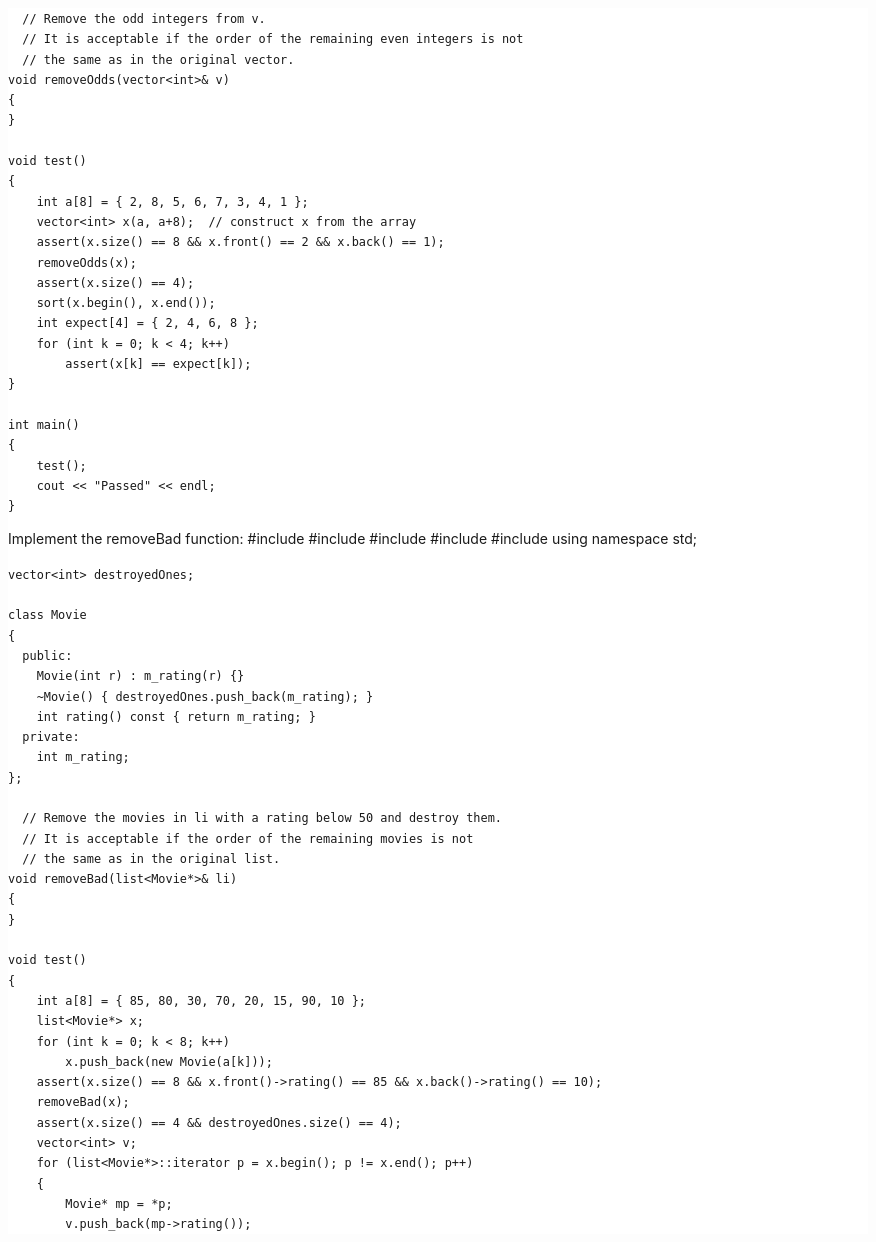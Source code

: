 	  // Remove the odd integers from v.
	  // It is acceptable if the order of the remaining even integers is not
	  // the same as in the original vector.
	void removeOdds(vector<int>& v)
	{
	}

	void test()
	{
	    int a[8] = { 2, 8, 5, 6, 7, 3, 4, 1 };
	    vector<int> x(a, a+8);  // construct x from the array
	    assert(x.size() == 8 && x.front() == 2 && x.back() == 1);
	    removeOdds(x);
	    assert(x.size() == 4);
	    sort(x.begin(), x.end());
	    int expect[4] = { 2, 4, 6, 8 };
	    for (int k = 0; k < 4; k++)
	        assert(x[k] == expect[k]);
	}

	int main()
	{
	    test();
	    cout << "Passed" << endl;
	}
Implement the removeBad function:
	#include <list>
	#include <vector>
	#include <algorithm>
	#include <iostream>
	#include <cassert>
	using namespace std;

	vector<int> destroyedOnes;

	class Movie
	{
	  public:
	    Movie(int r) : m_rating(r) {}
	    ~Movie() { destroyedOnes.push_back(m_rating); }
	    int rating() const { return m_rating; }
	  private:
	    int m_rating;
	};

	  // Remove the movies in li with a rating below 50 and destroy them.
	  // It is acceptable if the order of the remaining movies is not
	  // the same as in the original list.
	void removeBad(list<Movie*>& li)
	{
	}

	void test()
	{
	    int a[8] = { 85, 80, 30, 70, 20, 15, 90, 10 };
	    list<Movie*> x;
	    for (int k = 0; k < 8; k++)
	        x.push_back(new Movie(a[k]));
	    assert(x.size() == 8 && x.front()->rating() == 85 && x.back()->rating() == 10);
	    removeBad(x);
	    assert(x.size() == 4 && destroyedOnes.size() == 4);
	    vector<int> v;
	    for (list<Movie*>::iterator p = x.begin(); p != x.end(); p++)
	    {
	        Movie* mp = *p;
	        v.push_back(mp->rating());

**********

Copy each line of the preceding material that contains "order".

	  // It is acceptable if the order of the remaining even integers is not
	  // It is acceptable if the order of the remaining movies is not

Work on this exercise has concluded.